Saved entries
- Opening Delimiter -
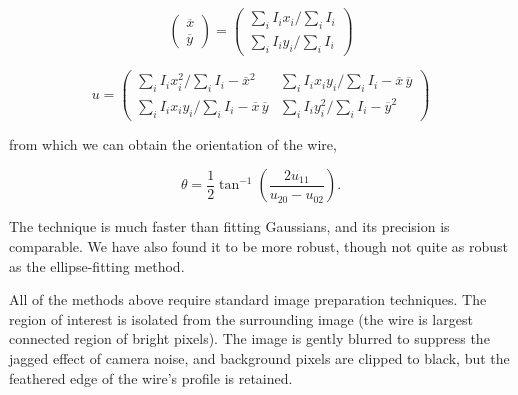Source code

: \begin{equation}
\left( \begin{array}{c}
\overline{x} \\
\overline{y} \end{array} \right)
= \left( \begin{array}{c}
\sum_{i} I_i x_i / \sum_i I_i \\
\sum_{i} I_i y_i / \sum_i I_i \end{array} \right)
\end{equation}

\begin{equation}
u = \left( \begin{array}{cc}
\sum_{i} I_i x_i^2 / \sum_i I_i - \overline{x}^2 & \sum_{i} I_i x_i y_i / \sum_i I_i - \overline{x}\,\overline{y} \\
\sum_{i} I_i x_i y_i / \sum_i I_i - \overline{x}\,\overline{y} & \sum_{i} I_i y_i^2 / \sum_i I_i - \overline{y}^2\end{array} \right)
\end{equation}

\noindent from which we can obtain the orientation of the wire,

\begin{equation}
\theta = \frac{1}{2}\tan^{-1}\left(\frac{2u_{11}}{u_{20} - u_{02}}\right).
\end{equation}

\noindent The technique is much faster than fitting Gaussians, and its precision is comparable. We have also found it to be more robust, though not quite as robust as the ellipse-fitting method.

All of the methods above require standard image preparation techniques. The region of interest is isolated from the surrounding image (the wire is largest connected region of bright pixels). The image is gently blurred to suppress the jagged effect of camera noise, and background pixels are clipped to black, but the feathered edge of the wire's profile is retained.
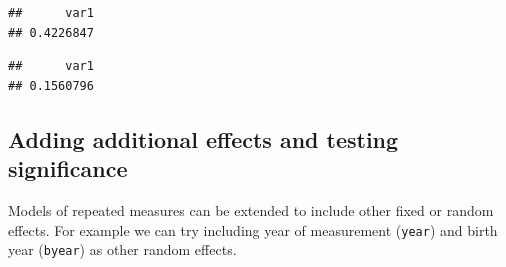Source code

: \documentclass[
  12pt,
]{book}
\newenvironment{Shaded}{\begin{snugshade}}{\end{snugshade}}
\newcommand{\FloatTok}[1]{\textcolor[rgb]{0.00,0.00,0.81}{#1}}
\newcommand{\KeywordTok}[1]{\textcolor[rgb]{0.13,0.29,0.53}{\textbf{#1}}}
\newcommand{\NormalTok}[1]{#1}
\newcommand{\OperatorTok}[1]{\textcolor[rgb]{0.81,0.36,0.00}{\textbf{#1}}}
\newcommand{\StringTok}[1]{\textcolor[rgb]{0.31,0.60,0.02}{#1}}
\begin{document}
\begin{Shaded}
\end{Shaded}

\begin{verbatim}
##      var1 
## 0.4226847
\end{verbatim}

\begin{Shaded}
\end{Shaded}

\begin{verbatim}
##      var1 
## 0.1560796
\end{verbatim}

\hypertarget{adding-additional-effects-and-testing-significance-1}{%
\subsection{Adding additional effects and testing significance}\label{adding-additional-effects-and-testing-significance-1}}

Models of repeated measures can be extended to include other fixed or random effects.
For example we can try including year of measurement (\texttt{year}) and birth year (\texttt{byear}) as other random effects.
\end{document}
- Closing Delimiter -
» **ABOUT THIS EXERCISE**
Your task is an exact transcription of all the data, minus the pictures.

» **EXERCISE ANSWER**
Source code

: \begin{equation}
\left( \begin{array}{c}
\overline{x} \\
\overline{y} \end{array} \right)
= \left( \begin{array}{c}
\sum_{i} I_i x_i / \sum_i I_i \\
\sum_{i} I_i y_i / \sum_i I_i \end{array} \right)
\end{equation}

\begin{equation}
u = \left( \begin{array}{cc}
\sum_{i} I_i x_i^2 / \sum_i I_i - \overline{x}^2 & \sum_{i} I_i x_i y_i / \sum_i I_i - \overline{x}\,\overline{y} \\
\sum_{i} I_i x_i y_i / \sum_i I_i - \overline{x}\,\overline{y} & \sum_{i} I_i y_i^2 / \sum_i I_i - \overline{y}^2\end{array} \right)
\end{equation}

\noindent from which we can obtain the orientation of the wire,

\begin{equation}
\theta = \frac{1}{2}\tan^{-1}\left(\frac{2u_{11}}{u_{20} - u_{02}}\right).
\end{equation}

\noindent The technique is much faster than fitting Gaussians, and its precision is comparable. We have also found it to be more robust, though not quite as robust as the ellipse-fitting method.

All of the methods above require standard image preparation techniques. The region of interest is isolated from the surrounding image (the wire is largest connected region of bright pixels). The image is gently blurred to suppress the jagged effect of camera noise, and background pixels are clipped to black, but the feathered edge of the wire's profile is retained.
Source code

: \documentclass[
  12pt,
]{book}
\newenvironment{Shaded}{\begin{snugshade}}{\end{snugshade}}
\newcommand{\FloatTok}[1]{\textcolor[rgb]{0.00,0.00,0.81}{#1}}
\newcommand{\KeywordTok}[1]{\textcolor[rgb]{0.13,0.29,0.53}{\textbf{#1}}}
\newcommand{\NormalTok}[1]{#1}
\newcommand{\OperatorTok}[1]{\textcolor[rgb]{0.81,0.36,0.00}{\textbf{#1}}}
\newcommand{\StringTok}[1]{\textcolor[rgb]{0.31,0.60,0.02}{#1}}
\begin{document}
\begin{Shaded}
\end{Shaded}

\begin{verbatim}
##      var1 
## 0.4226847
\end{verbatim}

\begin{Shaded}
\end{Shaded}

\begin{verbatim}
##      var1 
## 0.1560796
\end{verbatim}

\hypertarget{adding-additional-effects-and-testing-significance-1}{%
\subsection{Adding additional effects and testing significance}\label{adding-additional-effects-and-testing-significance-1}}

Models of repeated measures can be extended to include other fixed or random effects.
For example we can try including year of measurement (\texttt{year}) and birth year (\texttt{byear}) as other random effects.
\end{document}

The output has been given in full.